In the entries below, how many lines hold the string "gathering"? Answer with the number only.
Start of Provided data
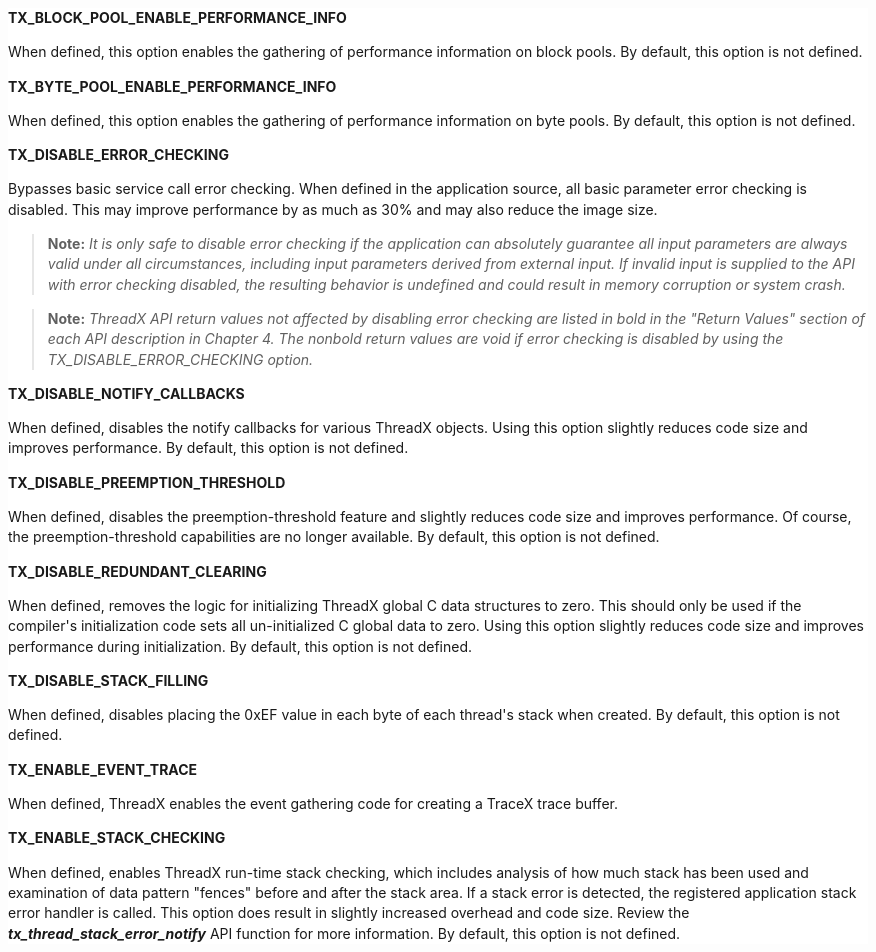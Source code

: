 **TX_BLOCK_POOL_ENABLE_PERFORMANCE_INFO**

When defined, this option enables the gathering of performance information on block pools. By default, this option is not defined.

**TX_BYTE_POOL_ENABLE_PERFORMANCE_INFO**

When defined, this option enables the gathering of performance information on byte pools. By default, this option is not defined.

**TX_DISABLE_ERROR_CHECKING**

Bypasses basic service call error checking. When defined in the application source, all basic parameter error checking is disabled. This may improve performance by as much as 30% and may also reduce the image size.

> **Note:** *It is only safe to disable error checking if the application can absolutely guarantee all input parameters are always valid under all circumstances, including input parameters derived from external input. If invalid input is supplied to the API with error checking disabled, the resulting behavior is undefined and could result in memory corruption or system crash.*

> **Note:** *ThreadX API return values not affected by disabling error checking are listed in bold in the "Return Values" section of each API description in Chapter 4. The nonbold return values are void if error checking is disabled by using the TX_DISABLE_ERROR_CHECKING option.*

**TX_DISABLE_NOTIFY_CALLBACKS**

When defined, disables the notify callbacks for various ThreadX objects. Using this option slightly reduces code size and improves performance. By default, this option is not defined.

**TX_DISABLE_PREEMPTION_THRESHOLD**

When defined, disables the preemption-threshold feature and slightly reduces code size and improves performance. Of course, the preemption-threshold capabilities are no longer available. By default, this option is not defined.

**TX_DISABLE_REDUNDANT_CLEARING**

When defined, removes the logic for initializing ThreadX global C data structures to zero. This should only be used if the compiler's initialization code sets all un-initialized C global data to zero. Using this option slightly reduces code size and improves performance during initialization. By default, this option is not defined.

**TX_DISABLE_STACK_FILLING**

When defined, disables placing the 0xEF value in each byte of each thread's stack when created. By default, this option is not defined.

**TX_ENABLE_EVENT_TRACE**

When defined, ThreadX enables the event gathering code for creating a TraceX trace buffer.

**TX_ENABLE_STACK_CHECKING**

When defined, enables ThreadX run-time stack checking, which includes analysis of how much stack has been used and examination of data pattern "fences" before and after the stack area. If a stack error is detected, the registered application stack error handler is called. This option does result in slightly increased overhead and code size. Review the ***tx_thread_stack_error_notify*** API function for more information. By default, this option is not defined.
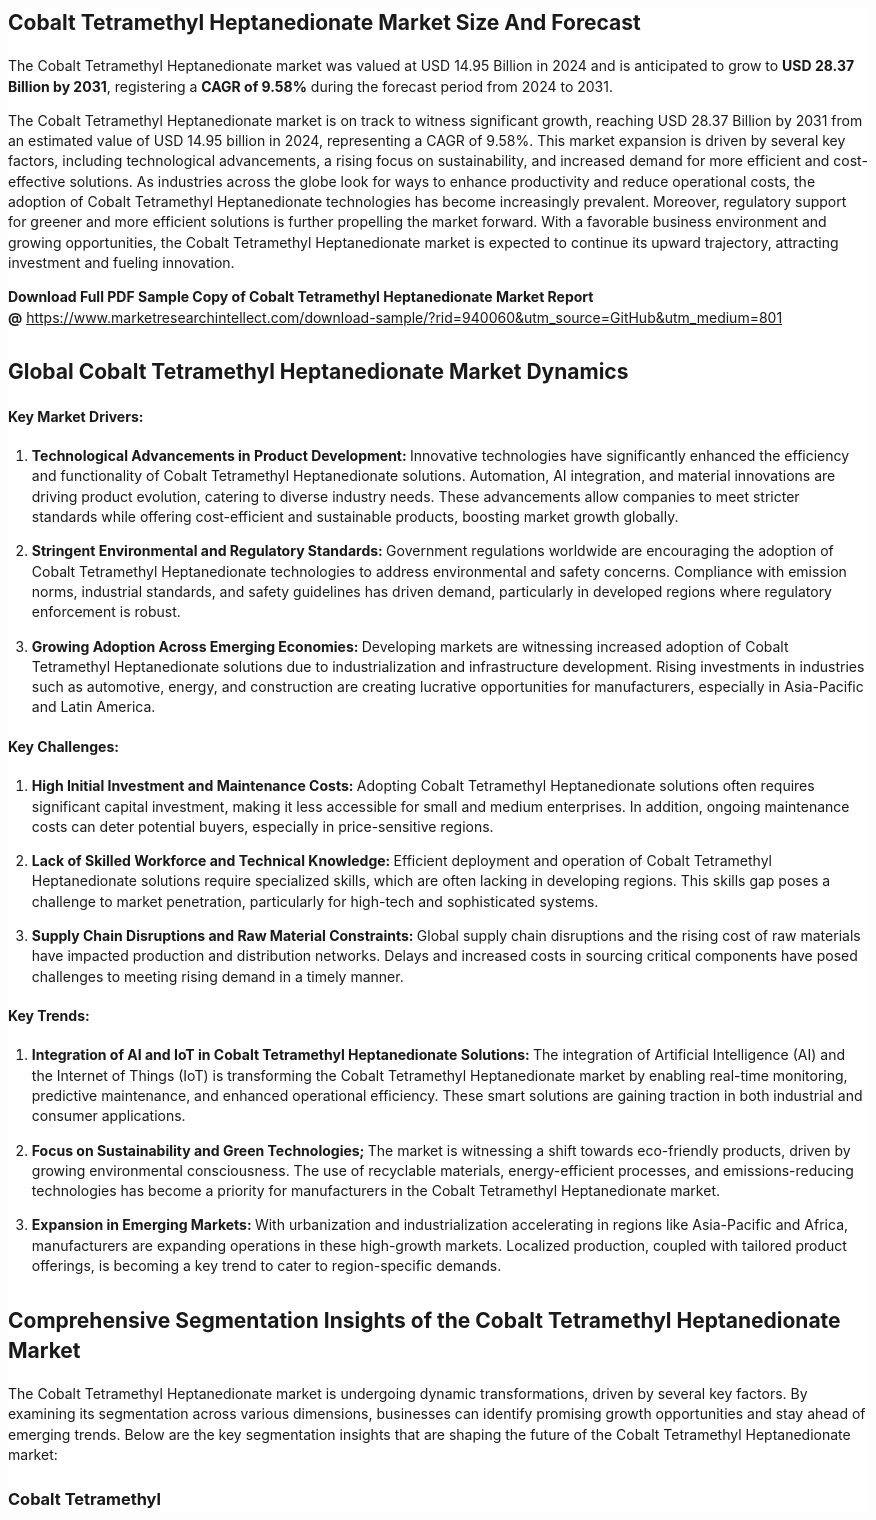 <h2>Cobalt Tetramethyl Heptanedionate Market Size And Forecast</h2><p>The Cobalt Tetramethyl Heptanedionate market was valued at USD 14.95 Billion in 2024 and is anticipated to grow to <strong>USD 28.37 Billion by 2031</strong>, registering a <strong>CAGR of 9.58%</strong> during the forecast period from 2024 to 2031.</p><p>The Cobalt Tetramethyl Heptanedionate market is on track to witness significant growth, reaching USD 28.37 Billion by 2031 from an estimated value of USD 14.95 billion in 2024, representing a CAGR of 9.58%. This market expansion is driven by several key factors, including technological advancements, a rising focus on sustainability, and increased demand for more efficient and cost-effective solutions. As industries across the globe look for ways to enhance productivity and reduce operational costs, the adoption of Cobalt Tetramethyl Heptanedionate technologies has become increasingly prevalent. Moreover, regulatory support for greener and more efficient solutions is further propelling the market forward. With a favorable business environment and growing opportunities, the Cobalt Tetramethyl Heptanedionate market is expected to continue its upward trajectory, attracting investment and fueling innovation.</p><p><strong>Download Full PDF Sample Copy of Cobalt Tetramethyl Heptanedionate Market Report @</strong>&nbsp;<a href="https://www.marketresearchintellect.com/download-sample/?rid=940060&amp;utm_source=GitHub&amp;utm_medium=801">https://www.marketresearchintellect.com/download-sample/?rid=940060&amp;utm_source=GitHub&amp;utm_medium=801</a></p><h2>Global Cobalt Tetramethyl Heptanedionate Market Dynamics</h2><h4><strong>Key Market Drivers:</strong></h4><ol><li><p><strong>Technological Advancements in Product Development:&nbsp;</strong>Innovative technologies have significantly enhanced the efficiency and functionality of Cobalt Tetramethyl Heptanedionate solutions. Automation, AI integration, and material innovations are driving product evolution, catering to diverse industry needs. These advancements allow companies to meet stricter standards while offering cost-efficient and sustainable products, boosting market growth globally.</p></li><li><p><strong>Stringent Environmental and Regulatory Standards:&nbsp;</strong>Government regulations worldwide are encouraging the adoption of Cobalt Tetramethyl Heptanedionate technologies to address environmental and safety concerns. Compliance with emission norms, industrial standards, and safety guidelines has driven demand, particularly in developed regions where regulatory enforcement is robust.</p></li><li><p><strong>Growing Adoption Across Emerging Economies:&nbsp;</strong>Developing markets are witnessing increased adoption of Cobalt Tetramethyl Heptanedionate solutions due to industrialization and infrastructure development. Rising investments in industries such as automotive, energy, and construction are creating lucrative opportunities for manufacturers, especially in Asia-Pacific and Latin America.</p></li></ol><h4><strong>Key Challenges:</strong></h4><ol><li><p><strong>High Initial Investment and Maintenance Costs:&nbsp;</strong>Adopting Cobalt Tetramethyl Heptanedionate solutions often requires significant capital investment, making it less accessible for small and medium enterprises. In addition, ongoing maintenance costs can deter potential buyers, especially in price-sensitive regions.</p></li><li><p><strong>Lack of Skilled Workforce and Technical Knowledge:&nbsp;</strong>Efficient deployment and operation of Cobalt Tetramethyl Heptanedionate solutions require specialized skills, which are often lacking in developing regions. This skills gap poses a challenge to market penetration, particularly for high-tech and sophisticated systems.</p></li><li><p><strong>Supply Chain Disruptions and Raw Material Constraints:&nbsp;</strong>Global supply chain disruptions and the rising cost of raw materials have impacted production and distribution networks. Delays and increased costs in sourcing critical components have posed challenges to meeting rising demand in a timely manner.</p></li></ol><h4><strong>Key Trends:</strong></h4><ol><li><p><strong>Integration of AI and IoT in Cobalt Tetramethyl Heptanedionate Solutions:&nbsp;</strong>The integration of Artificial Intelligence (AI) and the Internet of Things (IoT) is transforming the Cobalt Tetramethyl Heptanedionate market by enabling real-time monitoring, predictive maintenance, and enhanced operational efficiency. These smart solutions are gaining traction in both industrial and consumer applications.</p></li><li><p><strong>Focus on Sustainability and Green Technologies;&nbsp;</strong>The market is witnessing a shift towards eco-friendly products, driven by growing environmental consciousness. The use of recyclable materials, energy-efficient processes, and emissions-reducing technologies has become a priority for manufacturers in the Cobalt Tetramethyl Heptanedionate market.</p></li><li><p><strong>Expansion in Emerging Markets:&nbsp;</strong>With urbanization and industrialization accelerating in regions like Asia-Pacific and Africa, manufacturers are expanding operations in these high-growth markets. Localized production, coupled with tailored product offerings, is becoming a key trend to cater to region-specific demands.</p></li></ol><div class="article-main__content" data-test-id="publishing-text-block"><h2>Comprehensive Segmentation Insights of the Cobalt Tetramethyl Heptanedionate Market</h2><p>The Cobalt Tetramethyl Heptanedionate market is undergoing dynamic transformations, driven by several key factors. By examining its segmentation across various dimensions, businesses can identify promising growth opportunities and stay ahead of emerging trends. Below are the key segmentation insights that are shaping the future of the Cobalt Tetramethyl Heptanedionate market:</p><h3><strong>Cobalt Tetramethyl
End of Provided data
[Answer to the exercise] 3